Where did you get the part numbers, and why are you replacing the parking brake cables (rusty, rear disc brake conversion)? Have you tried a VW Dealer to get the correct part number?
Parking brake cables cost around $15 each from online Sellers like europartsdirect.com (free shipping for order over $49, I don;t know about Canada). Why not try that website? They have a toll free phone number, maybe they can cross-reference the part numbers for you.


----------



## Vwhall (Dec 12, 2008)

*Re: Mk2 rear caliper parking brakes (germancarnut51)*

Yes it's a vwpart number
ecs tuning have their own part number but they write the vw number too.
I'm replacing the parking brake cable because I did a rear disc conversion


----------



## germancarnut51 (Mar 23, 2008)

*Re: Mk2 rear caliper parking brakes (Vwhall)*

On MKIIIs there are two different length parking brake cables for cars with rear disc brakes. Up through 95, a shorter cable is used. For 96 and newer, the curved tube that comes out of the body that the parking brake cable runs through was lengthened, so a longer parking brake cable was used.
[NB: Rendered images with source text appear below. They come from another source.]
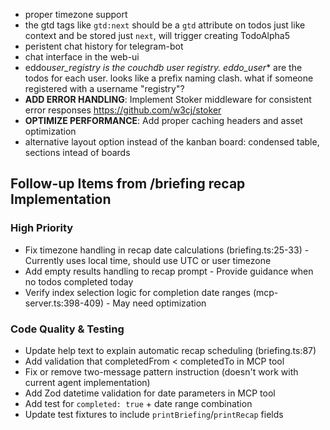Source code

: - proper timezone support
- the gtd tags like `gtd:next` should be a `gtd` attribute on todos just like context and be stored just `next`, will trigger creating TodoAlpha5
- peristent chat history for telegram-bot
- chat interface in the web-ui
- eddo*user_registry is the couchdb user registry. eddo_user*\* are the todos for each user. looks like a prefix naming clash. what if someone registered with a username "registry"?
- **ADD ERROR HANDLING**: Implement Stoker middleware for consistent error responses https://github.com/w3cj/stoker
- **OPTIMIZE PERFORMANCE**: Add proper caching headers and asset optimization
- alternative layout option instead of the kanban board: condensed table, sections intead of boards

## Follow-up Items from /briefing recap Implementation

### High Priority

- Fix timezone handling in recap date calculations (briefing.ts:25-33) - Currently uses local time, should use UTC or user timezone
- Add empty results handling to recap prompt - Provide guidance when no todos completed today
- Verify index selection logic for completion date ranges (mcp-server.ts:398-409) - May need optimization

### Code Quality & Testing

- Update help text to explain automatic recap scheduling (briefing.ts:87)
- Add validation that completedFrom < completedTo in MCP tool
- Fix or remove two-message pattern instruction (doesn't work with current agent implementation)
- Add Zod datetime validation for date parameters in MCP tool
- Add test for `completed: true` + date range combination
- Update test fixtures to include `printBriefing`/`printRecap` fields
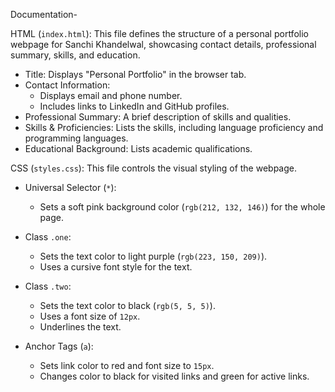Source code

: Documentation-

HTML (`index.html`):
This file defines the structure of a personal portfolio webpage for Sanchi Khandelwal, showcasing contact details, professional summary, skills, and education.

- Title: Displays "Personal Portfolio" in the browser tab.
- Contact Information:
  - Displays email and phone number.
  - Includes links to LinkedIn and GitHub profiles.
 - Professional Summary: A brief description of skills and qualities.
- Skills & Proficiencies: Lists the skills, including language proficiency and programming languages.
- Educational Background: Lists academic qualifications.

CSS (`styles.css`):
This file controls the visual styling of the webpage.

- Universal Selector (`*`): 
  - Sets a soft pink background color (`rgb(212, 132, 146)`) for the whole page.
  
- Class `.one`:
  - Sets the text color to light purple (`rgb(223, 150, 209)`).
  - Uses a cursive font style for the text.

- Class `.two`:
  - Sets the text color to black (`rgb(5, 5, 5)`).
  - Uses a font size of `12px`.
  - Underlines the text.

- Anchor Tags (`a`):
  - Sets link color to red and font size to `15px`.
  - Changes color to black for visited links and green for active links.
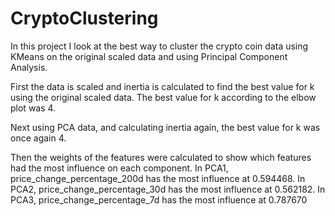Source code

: # CryptoClustering

In this project I look at the best way to cluster the crypto coin data using KMeans on the original scaled data and using Principal Component Analysis.

First the data is scaled and inertia is calculated to find the best value for k using the original scaled data.
The best value for k according to the elbow plot was 4.

Next using PCA data, and calculating inertia again, the best value for k was once again 4.

Then the weights of the features were calculated to show which features had the most influence on each component. 
 In PCA1, price_change_percentage_200d has the most influence at 0.594468. In PCA2, price_change_percentage_30d has the most influence at 0.562182. In PCA3, price_change_percentage_7d has the most influence at 0.787670
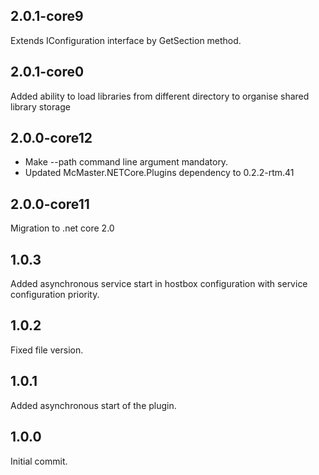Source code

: ﻿## 2.0.1-core9
  Extends IConfiguration interface by GetSection method.

## 2.0.1-core0
  Added ability to load libraries from different directory to organise shared library storage
  
## 2.0.0-core12
  * Make --path command line argument mandatory.
  * Updated McMaster.NETCore.Plugins dependency to 0.2.2-rtm.41

## 2.0.0-core11
  Migration to .net core 2.0

## 1.0.3
  Added asynchronous service start in hostbox configuration with service configuration priority.

## 1.0.2
  Fixed file version.

## 1.0.1
  Added asynchronous start of the plugin.

## 1.0.0
  Initial commit.
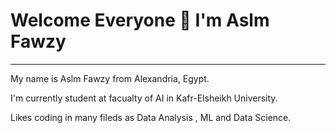 # Welcome Everyone 👋 I'm Aslm Fawzy
---------
 My name is Aslm Fawzy from Alexandria, Egypt.
 
 I'm currently student at facualty of AI in Kafr-Elsheikh University.
 
 Likes coding in many fileds as Data Analysis , ML and Data Science.
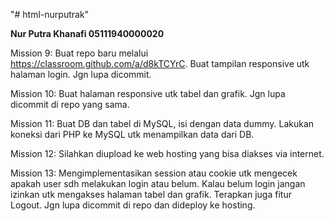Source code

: "# html-nurputrak" 

**Nur Putra Khanafi 05111940000020**

Mission 9: Buat repo baru melalui https://classroom.github.com/a/d8kTCYrC. Buat tampilan responsive utk halaman login. Jgn lupa dicommit.

Mission 10: Buat halaman responsive utk tabel dan grafik. Jgn lupa dicommit di repo yang sama.

Mission 11: Buat DB dan tabel di MySQL, isi dengan data dummy. Lakukan koneksi dari PHP ke MySQL utk menampilkan data dari DB.

Mission 12: Silahkan diupload ke web hosting yang bisa diakses via internet.

Mission 13: Mengimplementasikan session atau cookie utk mengecek apakah user sdh melakukan login atau belum. Kalau belum login jangan izinkan utk mengakses halaman tabel dan grafik. Terapkan juga fitur Logout. Jgn lupa dicommit di repo dan dideploy ke hosting.
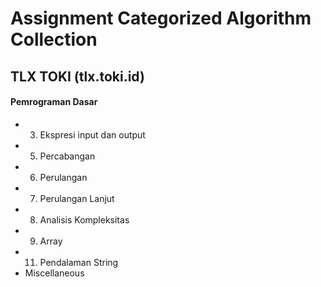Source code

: # Assignment Categorized Algorithm Collection
## TLX TOKI (tlx.toki.id)
#### Pemrograman Dasar
- 03. Ekspresi input dan output
- 05. Percabangan
- 06. Perulangan
- 07. Perulangan Lanjut
- 08. Analisis Kompleksitas
- 09. Array
- 11. Pendalaman String
- Miscellaneous
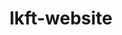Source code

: ---
parent_project: lkft
permalink: /engineering/projects/lkft/lkft-website/
project_link_name: lkft-website
project_url: https://github.com/Linaro/lkft-website
statsAvailable: 'true'
title: lkft-website
---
I used the 96 and newer parking brake cables on my 95 Golf GL, and I need to get a pair of the longer tubes for my car. In the mean time, I added about 3/4" of nuts as spacers at the parking brake handle end of the cable so the parking brakes will work.
Did you order MKII rear disk brake cables? If so, maybe the same situation occurred. You could probably add some spacers at the parking brake handle end of your cables the same way I did, if 3/4" or 1" max of spacers will allow your parking brake to pull tight.


----------



## Vwhall (Dec 12, 2008)

*Re: Mk2 rear caliper parking brakes (germancarnut51)*

On mk2 too the parking brake are longer before 89 and shorter in 92...
I've buyed 1992 parking brake and it doesn't fit.wtf...
Maybe I don't have mk2 calipers.
Or maybe my cable are too long because I don't have the tunnel for the parking brake but it does not make sense they are 1-2 inch too long anyways.


----------



## germancarnut51 (Mar 23, 2008)

*Re: Mk2 rear caliper parking brakes (Vwhall)*

MKI, MKII, and MKIII rear calipers are all the same. 
VW did not change them until MKIV.


----------



## Vwhall (Dec 12, 2008)

*Re: Mk2 rear caliper parking brakes (germancarnut51)*

So why there is a difference between 89 parking brake and 92?


----------



## germancarnut51 (Mar 23, 2008)

*Re: Mk2 rear caliper parking brakes (Vwhall)*

Do you mean why is there a difference in the length of the cable?
You'd have to ask the VW Engineers.
Maybe the Seller sent you the wrong cables.


----------



## Vwhall (Dec 12, 2008)

*Re: Mk2 rear caliper parking brakes (germancarnut51)*

Yes I mean the lenght of the cable.
And for the seller i've checked the parts number...
But what I wanted to know is what makes the difference in cable lenght you need...
The car?The axle? or just the caliper?


----------



## germancarnut51 (Mar 23, 2008)

*Re: Mk2 rear caliper parking brakes (Vwhall)*

The car body and the tube that's installed.


----------



## Vwhall (Dec 12, 2008)

*Re: Mk2 rear caliper parking brakes (germancarnut51)*

Hum I think it's the tube.I don't have them.


----------